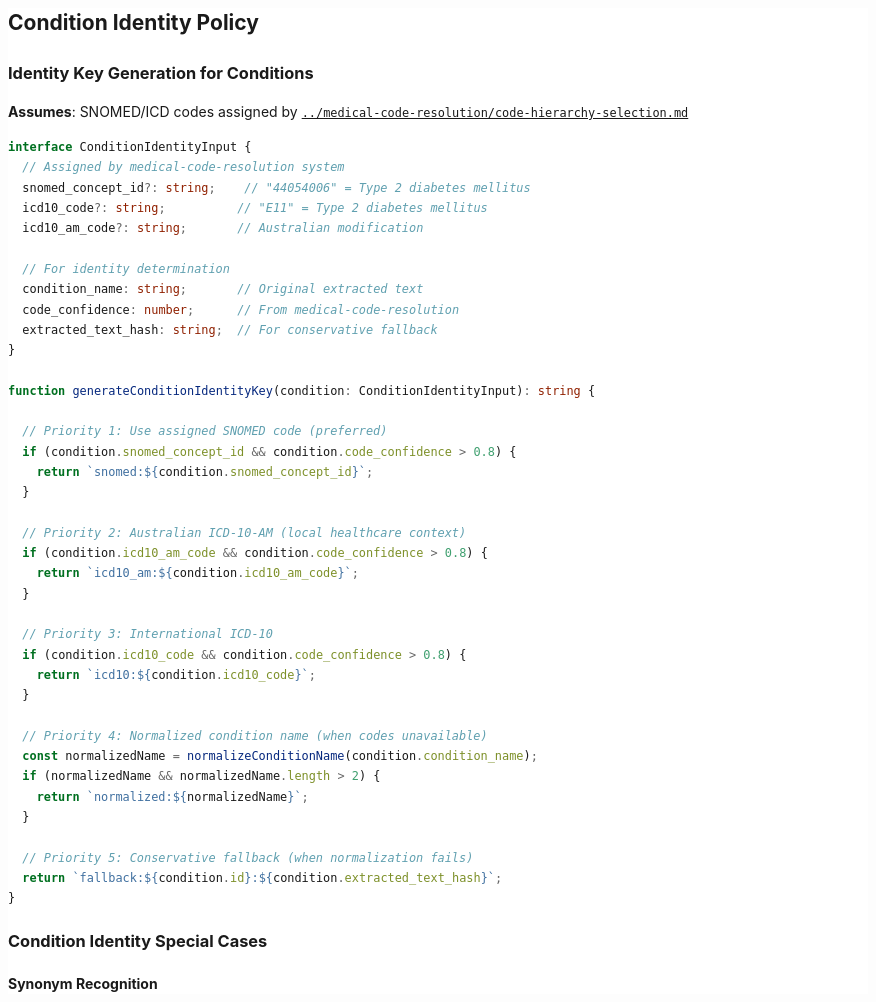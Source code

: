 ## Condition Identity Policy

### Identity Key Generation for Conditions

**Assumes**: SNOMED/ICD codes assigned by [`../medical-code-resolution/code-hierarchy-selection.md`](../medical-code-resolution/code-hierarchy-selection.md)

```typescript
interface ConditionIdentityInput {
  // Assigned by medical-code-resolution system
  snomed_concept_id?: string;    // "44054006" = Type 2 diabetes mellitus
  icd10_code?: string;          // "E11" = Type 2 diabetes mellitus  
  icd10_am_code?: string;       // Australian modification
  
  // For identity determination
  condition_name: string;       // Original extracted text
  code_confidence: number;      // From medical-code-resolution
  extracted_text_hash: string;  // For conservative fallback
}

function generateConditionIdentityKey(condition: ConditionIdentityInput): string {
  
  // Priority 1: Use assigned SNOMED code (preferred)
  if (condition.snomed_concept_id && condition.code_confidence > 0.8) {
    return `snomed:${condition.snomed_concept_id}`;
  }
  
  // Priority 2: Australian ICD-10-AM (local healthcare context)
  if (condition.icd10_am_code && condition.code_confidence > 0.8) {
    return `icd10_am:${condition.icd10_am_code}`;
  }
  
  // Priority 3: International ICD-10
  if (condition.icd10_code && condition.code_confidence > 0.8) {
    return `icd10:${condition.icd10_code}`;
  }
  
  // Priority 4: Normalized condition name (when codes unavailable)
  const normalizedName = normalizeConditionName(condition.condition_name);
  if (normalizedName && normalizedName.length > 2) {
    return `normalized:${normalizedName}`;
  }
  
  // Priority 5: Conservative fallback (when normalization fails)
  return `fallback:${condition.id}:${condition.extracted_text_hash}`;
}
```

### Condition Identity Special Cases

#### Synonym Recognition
...
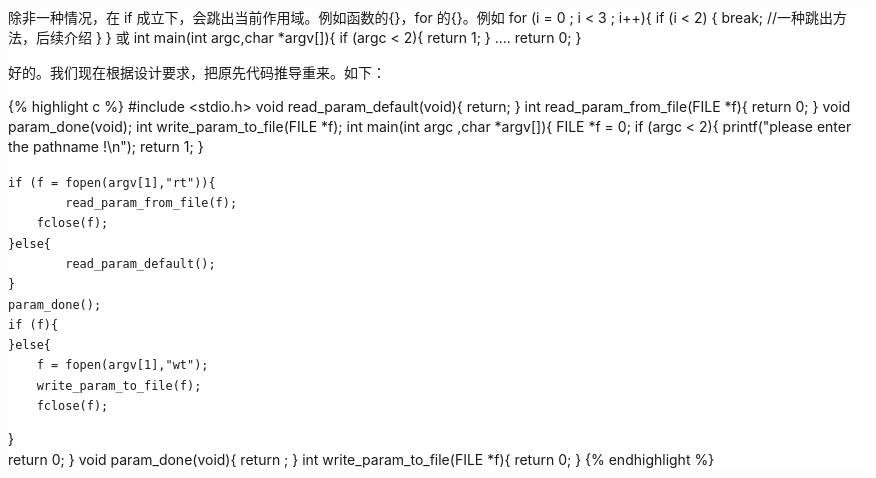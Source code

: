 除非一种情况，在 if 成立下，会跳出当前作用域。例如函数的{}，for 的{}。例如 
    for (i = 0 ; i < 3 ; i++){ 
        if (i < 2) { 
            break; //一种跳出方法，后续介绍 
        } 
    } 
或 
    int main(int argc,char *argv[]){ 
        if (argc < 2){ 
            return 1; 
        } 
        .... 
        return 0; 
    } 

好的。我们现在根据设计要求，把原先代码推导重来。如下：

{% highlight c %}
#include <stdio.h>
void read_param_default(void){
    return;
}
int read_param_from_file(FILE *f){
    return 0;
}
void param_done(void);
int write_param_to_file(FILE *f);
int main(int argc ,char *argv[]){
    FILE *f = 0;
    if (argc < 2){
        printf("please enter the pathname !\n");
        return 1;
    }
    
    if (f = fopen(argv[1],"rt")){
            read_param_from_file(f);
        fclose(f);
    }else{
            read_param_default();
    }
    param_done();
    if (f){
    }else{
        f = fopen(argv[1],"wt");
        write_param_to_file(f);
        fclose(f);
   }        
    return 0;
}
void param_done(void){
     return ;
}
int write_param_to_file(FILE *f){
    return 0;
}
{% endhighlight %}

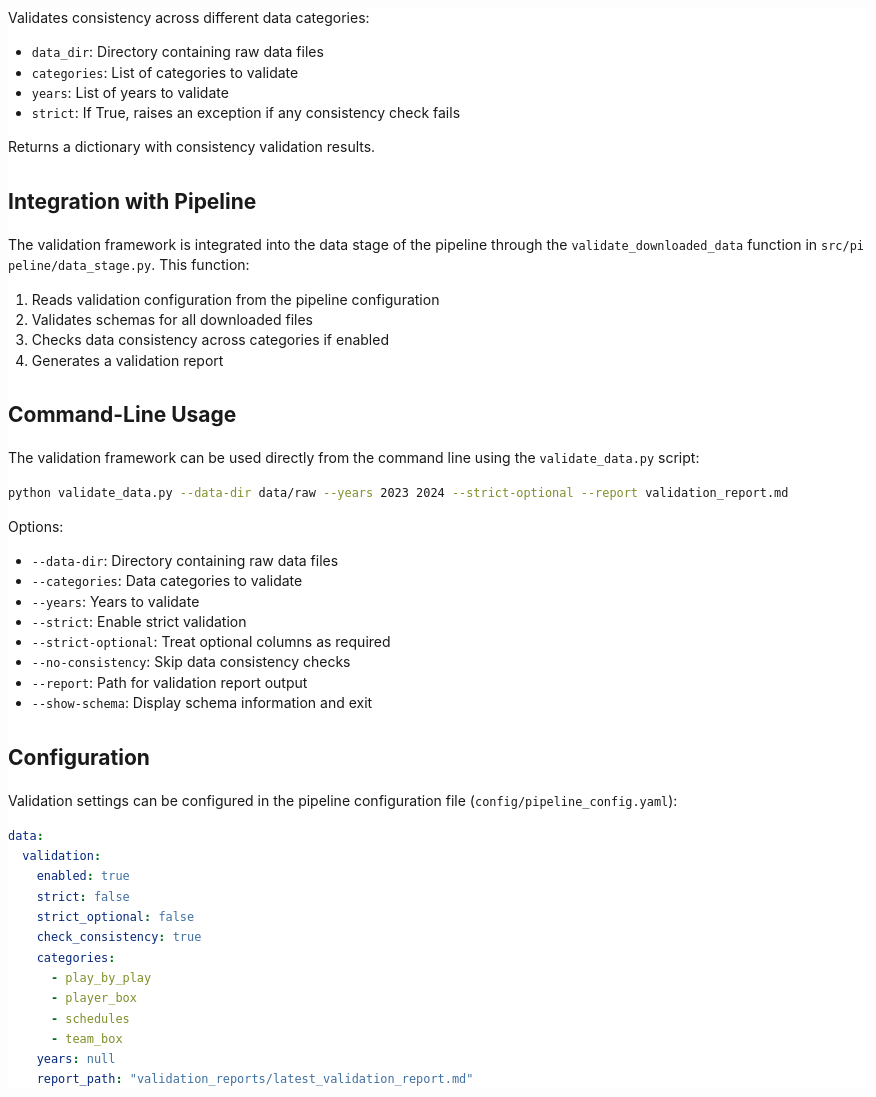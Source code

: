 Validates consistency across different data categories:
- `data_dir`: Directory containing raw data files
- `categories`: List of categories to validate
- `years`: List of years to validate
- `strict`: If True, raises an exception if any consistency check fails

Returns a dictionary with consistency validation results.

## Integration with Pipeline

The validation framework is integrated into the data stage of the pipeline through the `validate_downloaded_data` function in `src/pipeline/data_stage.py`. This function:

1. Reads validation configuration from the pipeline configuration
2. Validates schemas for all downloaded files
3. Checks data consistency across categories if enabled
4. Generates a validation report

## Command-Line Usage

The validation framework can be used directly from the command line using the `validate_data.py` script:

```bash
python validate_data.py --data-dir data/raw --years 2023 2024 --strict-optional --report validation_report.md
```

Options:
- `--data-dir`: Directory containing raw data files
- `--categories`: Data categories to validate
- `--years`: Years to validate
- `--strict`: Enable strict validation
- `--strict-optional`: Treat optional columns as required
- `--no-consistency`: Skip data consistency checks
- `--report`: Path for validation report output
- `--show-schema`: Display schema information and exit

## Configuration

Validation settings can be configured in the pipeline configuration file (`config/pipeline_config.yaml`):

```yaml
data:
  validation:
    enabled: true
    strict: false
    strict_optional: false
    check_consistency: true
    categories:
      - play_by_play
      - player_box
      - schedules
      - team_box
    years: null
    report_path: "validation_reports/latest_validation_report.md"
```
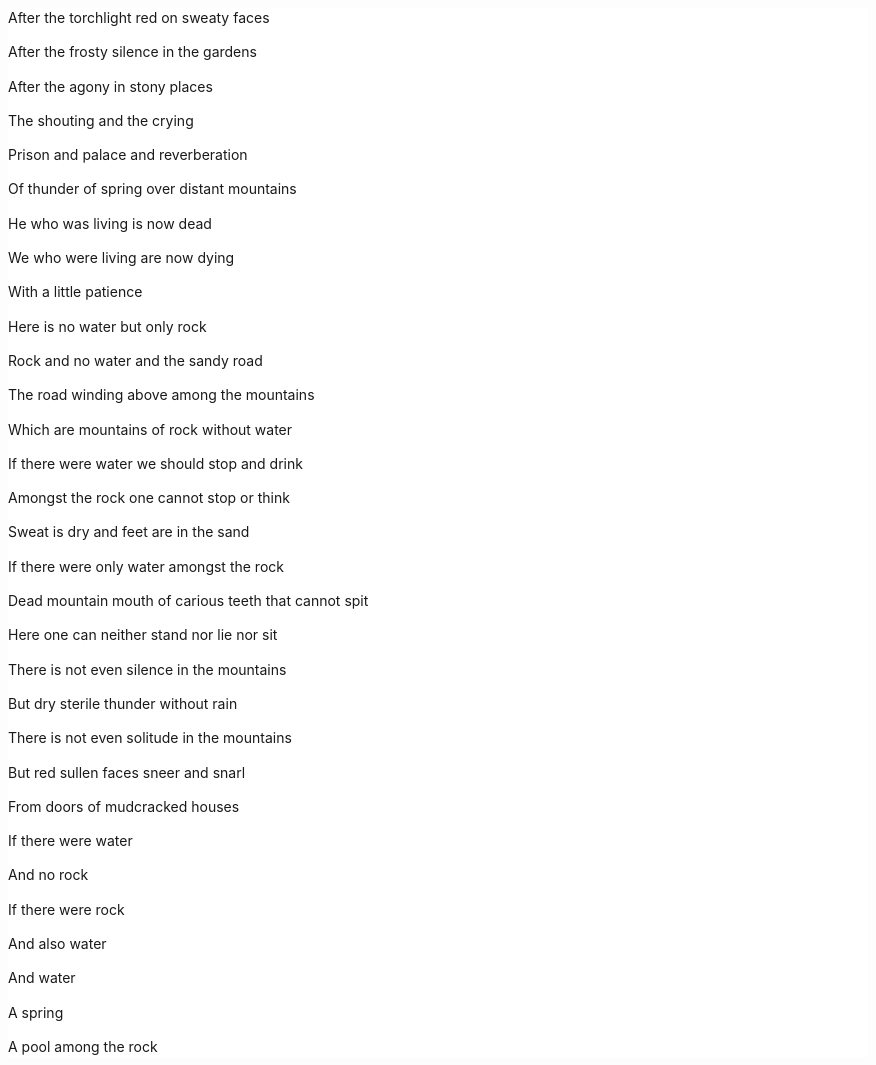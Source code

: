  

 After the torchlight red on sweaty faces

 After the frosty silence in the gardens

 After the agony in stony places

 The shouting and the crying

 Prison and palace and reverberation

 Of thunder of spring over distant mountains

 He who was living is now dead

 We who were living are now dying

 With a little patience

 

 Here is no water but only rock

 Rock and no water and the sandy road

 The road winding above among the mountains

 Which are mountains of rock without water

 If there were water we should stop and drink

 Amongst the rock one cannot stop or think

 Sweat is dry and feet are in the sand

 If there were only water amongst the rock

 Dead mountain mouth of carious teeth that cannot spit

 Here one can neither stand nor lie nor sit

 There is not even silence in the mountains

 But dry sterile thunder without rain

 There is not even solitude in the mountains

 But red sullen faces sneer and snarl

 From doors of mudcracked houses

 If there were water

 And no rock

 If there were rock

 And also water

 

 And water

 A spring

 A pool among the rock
---
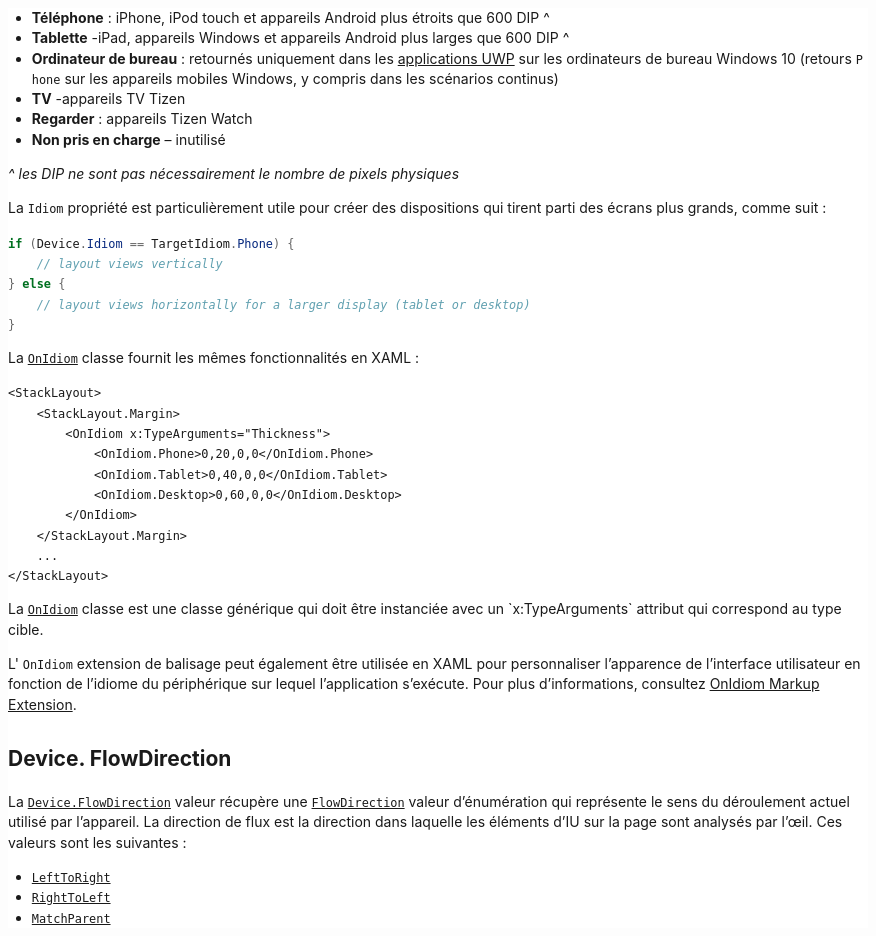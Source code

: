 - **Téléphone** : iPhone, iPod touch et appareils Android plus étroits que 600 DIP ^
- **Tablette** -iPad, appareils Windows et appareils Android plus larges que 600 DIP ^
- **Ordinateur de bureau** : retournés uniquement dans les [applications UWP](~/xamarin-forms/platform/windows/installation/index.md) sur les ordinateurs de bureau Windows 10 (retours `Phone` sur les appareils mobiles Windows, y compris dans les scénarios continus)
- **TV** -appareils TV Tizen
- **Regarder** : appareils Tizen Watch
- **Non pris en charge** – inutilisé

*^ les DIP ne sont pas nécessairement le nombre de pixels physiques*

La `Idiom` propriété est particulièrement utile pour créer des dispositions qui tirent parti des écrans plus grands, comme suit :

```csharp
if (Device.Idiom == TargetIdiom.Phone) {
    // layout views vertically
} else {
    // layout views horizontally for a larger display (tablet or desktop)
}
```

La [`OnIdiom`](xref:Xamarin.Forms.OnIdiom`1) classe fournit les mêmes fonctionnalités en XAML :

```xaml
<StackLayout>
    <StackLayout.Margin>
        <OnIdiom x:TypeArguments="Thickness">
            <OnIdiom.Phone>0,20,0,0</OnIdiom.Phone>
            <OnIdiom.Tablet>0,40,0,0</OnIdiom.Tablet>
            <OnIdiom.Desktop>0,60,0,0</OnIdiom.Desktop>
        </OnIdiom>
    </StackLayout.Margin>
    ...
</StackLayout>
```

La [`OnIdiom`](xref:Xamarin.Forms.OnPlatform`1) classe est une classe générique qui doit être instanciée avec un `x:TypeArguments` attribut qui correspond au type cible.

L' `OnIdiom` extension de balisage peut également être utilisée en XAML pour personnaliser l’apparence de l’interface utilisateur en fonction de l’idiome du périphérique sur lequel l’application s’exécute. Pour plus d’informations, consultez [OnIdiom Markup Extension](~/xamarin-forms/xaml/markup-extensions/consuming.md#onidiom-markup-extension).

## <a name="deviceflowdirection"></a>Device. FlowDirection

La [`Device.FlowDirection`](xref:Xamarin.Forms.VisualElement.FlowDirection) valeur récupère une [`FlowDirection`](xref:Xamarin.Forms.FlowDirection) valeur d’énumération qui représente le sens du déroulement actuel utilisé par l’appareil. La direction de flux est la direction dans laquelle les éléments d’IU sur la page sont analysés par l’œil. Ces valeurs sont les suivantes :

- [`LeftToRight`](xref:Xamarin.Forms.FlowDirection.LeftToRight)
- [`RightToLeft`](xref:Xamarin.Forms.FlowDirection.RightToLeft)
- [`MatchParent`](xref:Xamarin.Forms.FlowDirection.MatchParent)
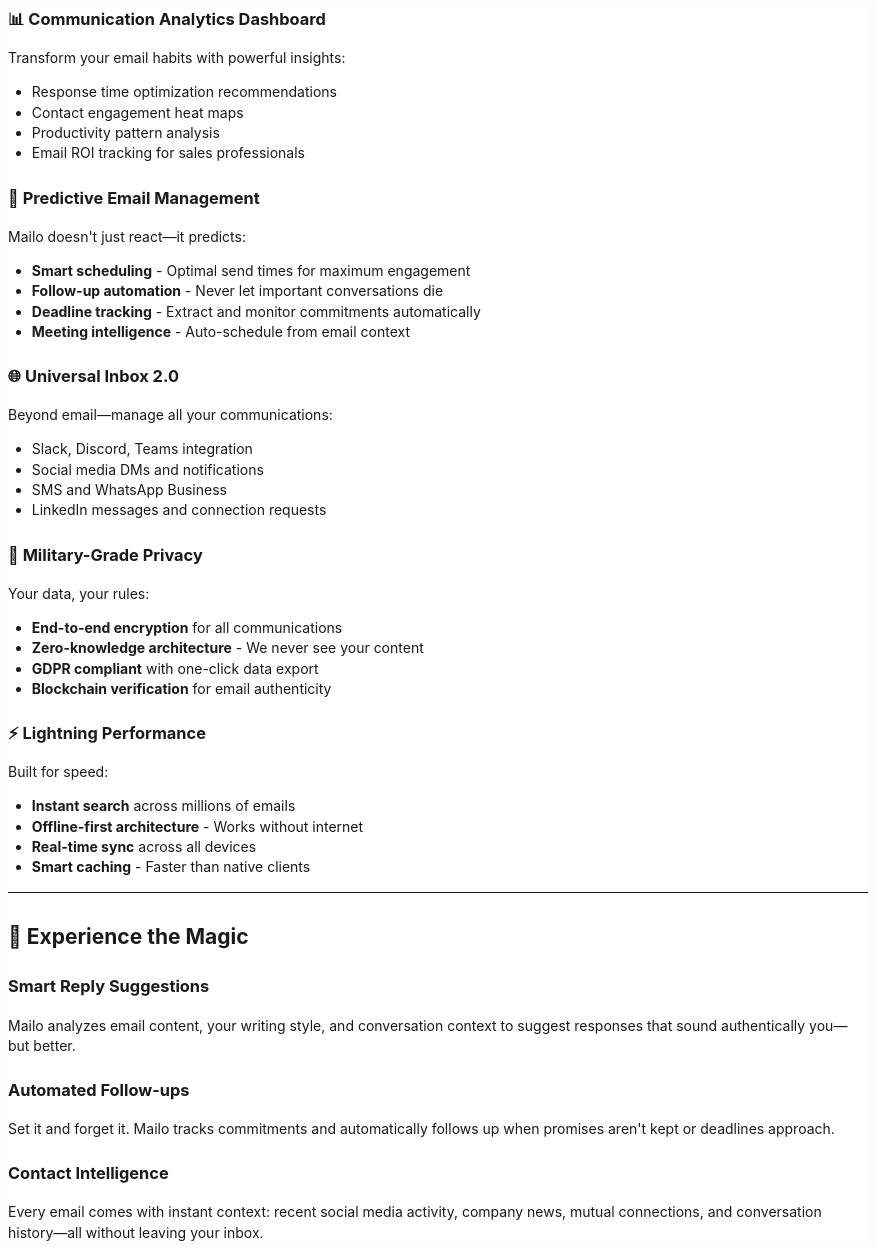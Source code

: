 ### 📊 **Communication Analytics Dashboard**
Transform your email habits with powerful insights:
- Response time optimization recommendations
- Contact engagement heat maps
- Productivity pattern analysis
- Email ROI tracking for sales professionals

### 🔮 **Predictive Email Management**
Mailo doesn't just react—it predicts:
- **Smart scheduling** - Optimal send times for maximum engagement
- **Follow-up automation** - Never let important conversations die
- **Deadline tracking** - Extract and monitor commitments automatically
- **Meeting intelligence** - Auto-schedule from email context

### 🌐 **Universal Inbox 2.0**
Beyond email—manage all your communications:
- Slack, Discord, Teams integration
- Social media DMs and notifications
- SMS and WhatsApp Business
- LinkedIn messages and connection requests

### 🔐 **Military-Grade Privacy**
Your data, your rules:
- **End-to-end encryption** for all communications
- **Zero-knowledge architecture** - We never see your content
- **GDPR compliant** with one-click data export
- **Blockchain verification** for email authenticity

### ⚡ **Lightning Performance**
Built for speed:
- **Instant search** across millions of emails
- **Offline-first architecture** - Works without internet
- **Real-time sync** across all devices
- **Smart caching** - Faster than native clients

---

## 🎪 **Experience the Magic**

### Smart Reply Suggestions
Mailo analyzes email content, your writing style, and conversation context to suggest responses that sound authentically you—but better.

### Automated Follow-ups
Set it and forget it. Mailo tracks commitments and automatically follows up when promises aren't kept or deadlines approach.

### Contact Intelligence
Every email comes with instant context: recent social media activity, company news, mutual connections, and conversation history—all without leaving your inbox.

■ **Exercise prompt**: From the entries above, extract only the lines running from the one containing "## 🎪 **Experience the Magic**" through the one containing "Every email comes", inclusive.

■ **Exercise result**:
## 🎪 **Experience the Magic**

### Smart Reply Suggestions
Mailo analyzes email content, your writing style, and conversation context to suggest responses that sound authentically you—but better.

### Automated Follow-ups
Set it and forget it. Mailo tracks commitments and automatically follows up when promises aren't kept or deadlines approach.

### Contact Intelligence
Every email comes with instant context: recent social media activity, company news, mutual connections, and conversation history—all without leaving your inbox.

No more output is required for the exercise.